━━ AVAILABLE DATA

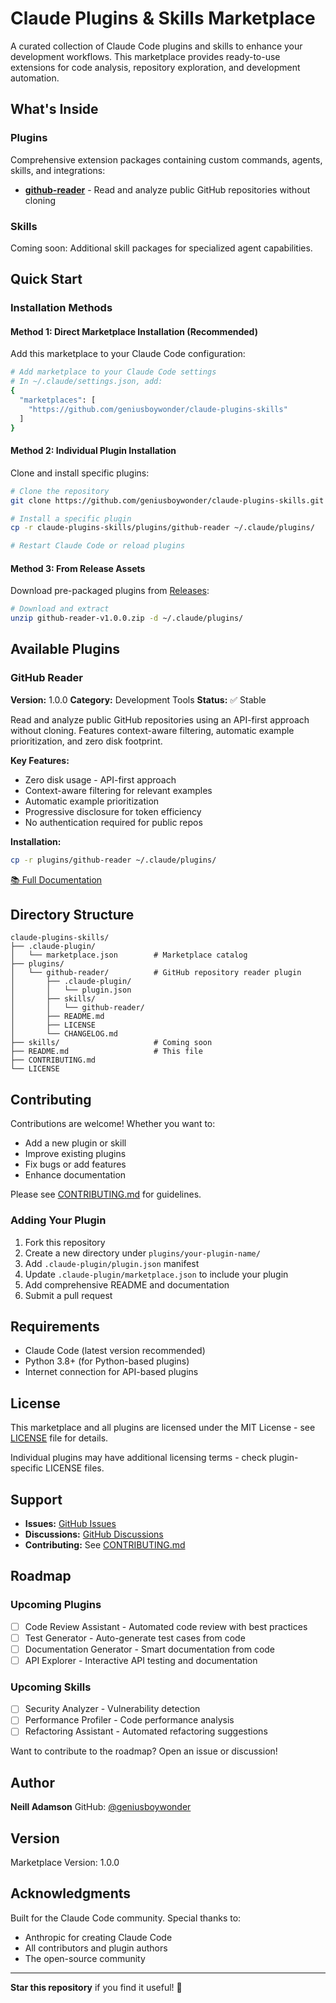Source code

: # Claude Plugins & Skills Marketplace

A curated collection of Claude Code plugins and skills to enhance your development workflows. This marketplace provides ready-to-use extensions for code analysis, repository exploration, and development automation.

## What's Inside

### Plugins

Comprehensive extension packages containing custom commands, agents, skills, and integrations:

- **[github-reader](./plugins/github-reader/)** - Read and analyze public GitHub repositories without cloning

### Skills

Coming soon: Additional skill packages for specialized agent capabilities.

## Quick Start

### Installation Methods

#### Method 1: Direct Marketplace Installation (Recommended)

Add this marketplace to your Claude Code configuration:

```bash
# Add marketplace to your Claude Code settings
# In ~/.claude/settings.json, add:
{
  "marketplaces": [
    "https://github.com/geniusboywonder/claude-plugins-skills"
  ]
}
```

#### Method 2: Individual Plugin Installation

Clone and install specific plugins:

```bash
# Clone the repository
git clone https://github.com/geniusboywonder/claude-plugins-skills.git

# Install a specific plugin
cp -r claude-plugins-skills/plugins/github-reader ~/.claude/plugins/

# Restart Claude Code or reload plugins
```

#### Method 3: From Release Assets

Download pre-packaged plugins from [Releases](https://github.com/geniusboywonder/claude-plugins-skills/releases):

```bash
# Download and extract
unzip github-reader-v1.0.0.zip -d ~/.claude/plugins/
```

## Available Plugins

### GitHub Reader

**Version:** 1.0.0
**Category:** Development Tools
**Status:** ✅ Stable

Read and analyze public GitHub repositories using an API-first approach without cloning. Features context-aware filtering, automatic example prioritization, and zero disk footprint.

**Key Features:**
- Zero disk usage - API-first approach
- Context-aware filtering for relevant examples
- Automatic example prioritization
- Progressive disclosure for token efficiency
- No authentication required for public repos

**Installation:**
```bash
cp -r plugins/github-reader ~/.claude/plugins/
```

[📚 Full Documentation](./plugins/github-reader/README.md)

## Directory Structure

```
claude-plugins-skills/
├── .claude-plugin/
│   └── marketplace.json        # Marketplace catalog
├── plugins/
│   └── github-reader/          # GitHub repository reader plugin
│       ├── .claude-plugin/
│       │   └── plugin.json
│       ├── skills/
│       │   └── github-reader/
│       ├── README.md
│       ├── LICENSE
│       └── CHANGELOG.md
├── skills/                     # Coming soon
├── README.md                   # This file
├── CONTRIBUTING.md
└── LICENSE
```

## Contributing

Contributions are welcome! Whether you want to:
- Add a new plugin or skill
- Improve existing plugins
- Fix bugs or add features
- Enhance documentation

Please see [CONTRIBUTING.md](./CONTRIBUTING.md) for guidelines.

### Adding Your Plugin

1. Fork this repository
2. Create a new directory under `plugins/your-plugin-name/`
3. Add `.claude-plugin/plugin.json` manifest
4. Update `.claude-plugin/marketplace.json` to include your plugin
5. Add comprehensive README and documentation
6. Submit a pull request

## Requirements

- Claude Code (latest version recommended)
- Python 3.8+ (for Python-based plugins)
- Internet connection for API-based plugins

## License

This marketplace and all plugins are licensed under the MIT License - see [LICENSE](LICENSE) file for details.

Individual plugins may have additional licensing terms - check plugin-specific LICENSE files.

## Support

- **Issues:** [GitHub Issues](https://github.com/geniusboywonder/claude-plugins-skills/issues)
- **Discussions:** [GitHub Discussions](https://github.com/geniusboywonder/claude-plugins-skills/discussions)
- **Contributing:** See [CONTRIBUTING.md](./CONTRIBUTING.md)

## Roadmap

### Upcoming Plugins
- [ ] Code Review Assistant - Automated code review with best practices
- [ ] Test Generator - Auto-generate test cases from code
- [ ] Documentation Generator - Smart documentation from code
- [ ] API Explorer - Interactive API testing and documentation

### Upcoming Skills
- [ ] Security Analyzer - Vulnerability detection
- [ ] Performance Profiler - Code performance analysis
- [ ] Refactoring Assistant - Automated refactoring suggestions

Want to contribute to the roadmap? Open an issue or discussion!

## Author

**Neill Adamson**
GitHub: [@geniusboywonder](https://github.com/geniusboywonder)

## Version

Marketplace Version: 1.0.0

## Acknowledgments

Built for the Claude Code community. Special thanks to:
- Anthropic for creating Claude Code
- All contributors and plugin authors
- The open-source community

---

**Star this repository** if you find it useful! 🌟
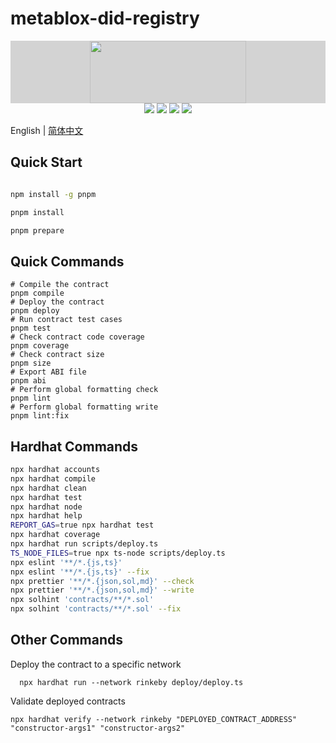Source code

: # metablox-did-registry

<div align=center style="background:lightgrey">
<img src="https://metablox.io/wp-content/uploads/2022/07/Logo.png" width=250" height="100" />
</div>
<div align=center>
<img src="https://img.shields.io/badge/solidity-^0.8.21-blue"/>
<img src="https://img.shields.io/badge/hardhat-^2.18.0-red"/>
<img src="https://img.shields.io/badge/etherjs-v6-green"/>
<img src="https://img.shields.io/badge/@openzeppelin-^5.0.0-green"/>
</div>

English | [简体中文](./README_zh.md)

## Quick Start

```bash

npm install -g pnpm

pnpm install

pnpm prepare

```

## Quick Commands

    # Compile the contract
    pnpm compile
    # Deploy the contract
    pnpm deploy
    # Run contract test cases
    pnpm test
    # Check contract code coverage
    pnpm coverage
    # Check contract size
    pnpm size
    # Export ABI file
    pnpm abi
    # Perform global formatting check
    pnpm lint
    # Perform global formatting write
    pnpm lint:fix

## Hardhat Commands

```bash
npx hardhat accounts
npx hardhat compile
npx hardhat clean
npx hardhat test
npx hardhat node
npx hardhat help
REPORT_GAS=true npx hardhat test
npx hardhat coverage
npx hardhat run scripts/deploy.ts
TS_NODE_FILES=true npx ts-node scripts/deploy.ts
npx eslint '**/*.{js,ts}'
npx eslint '**/*.{js,ts}' --fix
npx prettier '**/*.{json,sol,md}' --check
npx prettier '**/*.{json,sol,md}' --write
npx solhint 'contracts/**/*.sol'
npx solhint 'contracts/**/*.sol' --fix

```

## Other Commands

Deploy the contract to a specific network

```shell
  npx hardhat run --network rinkeby deploy/deploy.ts
```

Validate deployed contracts

```shell
npx hardhat verify --network rinkeby "DEPLOYED_CONTRACT_ADDRESS" "constructor-args1" "constructor-args2"
```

━━━━

#### [PROBLEM]
Restate the entire listing word for word, excluding pictures.

#### [WORKED SOLUTION]
Source code

: # Claude Plugins & Skills Marketplace

A curated collection of Claude Code plugins and skills to enhance your development workflows. This marketplace provides ready-to-use extensions for code analysis, repository exploration, and development automation.

## What's Inside

### Plugins

Comprehensive extension packages containing custom commands, agents, skills, and integrations:

- **[github-reader](./plugins/github-reader/)** - Read and analyze public GitHub repositories without cloning

### Skills

Coming soon: Additional skill packages for specialized agent capabilities.

## Quick Start

### Installation Methods

#### Method 1: Direct Marketplace Installation (Recommended)

Add this marketplace to your Claude Code configuration:

```bash
# Add marketplace to your Claude Code settings
# In ~/.claude/settings.json, add:
{
  "marketplaces": [
    "https://github.com/geniusboywonder/claude-plugins-skills"
  ]
}
```

#### Method 2: Individual Plugin Installation

Clone and install specific plugins:

```bash
# Clone the repository
git clone https://github.com/geniusboywonder/claude-plugins-skills.git

# Install a specific plugin
cp -r claude-plugins-skills/plugins/github-reader ~/.claude/plugins/

# Restart Claude Code or reload plugins
```

#### Method 3: From Release Assets

Download pre-packaged plugins from [Releases](https://github.com/geniusboywonder/claude-plugins-skills/releases):

```bash
# Download and extract
unzip github-reader-v1.0.0.zip -d ~/.claude/plugins/
```

## Available Plugins

### GitHub Reader

**Version:** 1.0.0
**Category:** Development Tools
**Status:** ✅ Stable

Read and analyze public GitHub repositories using an API-first approach without cloning. Features context-aware filtering, automatic example prioritization, and zero disk footprint.

**Key Features:**
- Zero disk usage - API-first approach
- Context-aware filtering for relevant examples
- Automatic example prioritization
- Progressive disclosure for token efficiency
- No authentication required for public repos

**Installation:**
```bash
cp -r plugins/github-reader ~/.claude/plugins/
```

[📚 Full Documentation](./plugins/github-reader/README.md)

## Directory Structure

```
claude-plugins-skills/
├── .claude-plugin/
│   └── marketplace.json        # Marketplace catalog
├── plugins/
│   └── github-reader/          # GitHub repository reader plugin
│       ├── .claude-plugin/
│       │   └── plugin.json
│       ├── skills/
│       │   └── github-reader/
│       ├── README.md
│       ├── LICENSE
│       └── CHANGELOG.md
├── skills/                     # Coming soon
├── README.md                   # This file
├── CONTRIBUTING.md
└── LICENSE
```

## Contributing

Contributions are welcome! Whether you want to:
- Add a new plugin or skill
- Improve existing plugins
- Fix bugs or add features
- Enhance documentation

Please see [CONTRIBUTING.md](./CONTRIBUTING.md) for guidelines.

### Adding Your Plugin

1. Fork this repository
2. Create a new directory under `plugins/your-plugin-name/`
3. Add `.claude-plugin/plugin.json` manifest
4. Update `.claude-plugin/marketplace.json` to include your plugin
5. Add comprehensive README and documentation
6. Submit a pull request

## Requirements

- Claude Code (latest version recommended)
- Python 3.8+ (for Python-based plugins)
- Internet connection for API-based plugins

## License

This marketplace and all plugins are licensed under the MIT License - see [LICENSE](LICENSE) file for details.

Individual plugins may have additional licensing terms - check plugin-specific LICENSE files.

## Support

- **Issues:** [GitHub Issues](https://github.com/geniusboywonder/claude-plugins-skills/issues)
- **Discussions:** [GitHub Discussions](https://github.com/geniusboywonder/claude-plugins-skills/discussions)
- **Contributing:** See [CONTRIBUTING.md](./CONTRIBUTING.md)

## Roadmap

### Upcoming Plugins
- [ ] Code Review Assistant - Automated code review with best practices
- [ ] Test Generator - Auto-generate test cases from code
- [ ] Documentation Generator - Smart documentation from code
- [ ] API Explorer - Interactive API testing and documentation

### Upcoming Skills
- [ ] Security Analyzer - Vulnerability detection
- [ ] Performance Profiler - Code performance analysis
- [ ] Refactoring Assistant - Automated refactoring suggestions

Want to contribute to the roadmap? Open an issue or discussion!

## Author

**Neill Adamson**
GitHub: [@geniusboywonder](https://github.com/geniusboywonder)

## Version

Marketplace Version: 1.0.0

## Acknowledgments

Built for the Claude Code community. Special thanks to:
- Anthropic for creating Claude Code
- All contributors and plugin authors
- The open-source community

---

**Star this repository** if you find it useful! 🌟
Source code

: # metablox-did-registry

<div align=center style="background:lightgrey">
<img src="https://metablox.io/wp-content/uploads/2022/07/Logo.png" width=250" height="100" />
</div>
<div align=center>
<img src="https://img.shields.io/badge/solidity-^0.8.21-blue"/>
<img src="https://img.shields.io/badge/hardhat-^2.18.0-red"/>
<img src="https://img.shields.io/badge/etherjs-v6-green"/>
<img src="https://img.shields.io/badge/@openzeppelin-^5.0.0-green"/>
</div>

English | [简体中文](./README_zh.md)

## Quick Start

```bash

npm install -g pnpm

pnpm install

pnpm prepare

```

## Quick Commands

    # Compile the contract
    pnpm compile
    # Deploy the contract
    pnpm deploy
    # Run contract test cases
    pnpm test
    # Check contract code coverage
    pnpm coverage
    # Check contract size
    pnpm size
    # Export ABI file
    pnpm abi
    # Perform global formatting check
    pnpm lint
    # Perform global formatting write
    pnpm lint:fix

## Hardhat Commands

```bash
npx hardhat accounts
npx hardhat compile
npx hardhat clean
npx hardhat test
npx hardhat node
npx hardhat help
REPORT_GAS=true npx hardhat test
npx hardhat coverage
npx hardhat run scripts/deploy.ts
TS_NODE_FILES=true npx ts-node scripts/deploy.ts
npx eslint '**/*.{js,ts}'
npx eslint '**/*.{js,ts}' --fix
npx prettier '**/*.{json,sol,md}' --check
npx prettier '**/*.{json,sol,md}' --write
npx solhint 'contracts/**/*.sol'
npx solhint 'contracts/**/*.sol' --fix

```

## Other Commands

Deploy the contract to a specific network

```shell
  npx hardhat run --network rinkeby deploy/deploy.ts
```

Validate deployed contracts

```shell
npx hardhat verify --network rinkeby "DEPLOYED_CONTRACT_ADDRESS" "constructor-args1" "constructor-args2"
```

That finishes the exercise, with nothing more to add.